8.5. Implications for nursing and suggestions for further studies

This ethnographic study examines care as a cultural phenomenon among the Bena in the village of Ilembula in Tanzania. The focus of both, nursing science and anthropology, is to understand a human being, who creates his/her own culture and experiences it. Thus care can be studied as a cultural phenomenon, a culture of its own. The study is meaningful for Finnish nursing science because it creates theory for practise. The focus is to demonstrate what should be considered when nursing is practiced and nursing research conducted in another culture and transculturally. How to consider the premises of another culture? How another culture or other cultures are viewed in nursing care? What is needed in confirming the quality of nursing care when taking care of a patient in a diverse culture or a patient representing a different culture? Immigrants and refugees are coming to Finland in growing numbers. This study widens Finnish nurses’ perspective in understanding and helping patients coming from diverse cultural backgrounds. Ethnographic study does not aim to give instructions of a better practice but to stimulate discussion and increase the actors’ understanding of the situation by showing the points which have formerly been left with little or no attention.

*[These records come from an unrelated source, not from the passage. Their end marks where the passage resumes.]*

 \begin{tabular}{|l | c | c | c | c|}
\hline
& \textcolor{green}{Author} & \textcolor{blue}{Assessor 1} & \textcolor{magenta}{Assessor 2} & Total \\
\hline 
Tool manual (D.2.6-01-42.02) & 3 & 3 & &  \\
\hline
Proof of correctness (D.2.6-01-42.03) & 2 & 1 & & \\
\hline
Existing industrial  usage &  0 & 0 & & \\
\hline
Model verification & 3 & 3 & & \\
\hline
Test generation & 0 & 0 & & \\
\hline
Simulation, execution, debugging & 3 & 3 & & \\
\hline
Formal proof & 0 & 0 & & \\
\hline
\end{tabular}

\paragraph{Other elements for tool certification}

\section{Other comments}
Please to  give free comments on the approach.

This study opens a new chapter in the Finnish nursing research, since there are no previous studies examining care from the cultural perspective in a developing country here, in spite of the fact that Finnish nurses have been employed in the third world countries for decades. To me, as a representative of a different culture, it was important to examine the non-professional care practices existing in the community, since this study opened my eyes to realise how easy it is to simplify lay care in order to make it understandable. This fits the goal of the qualitative ethnography, which is to increase our knowledge of human life and to widen our understanding of human phenomena.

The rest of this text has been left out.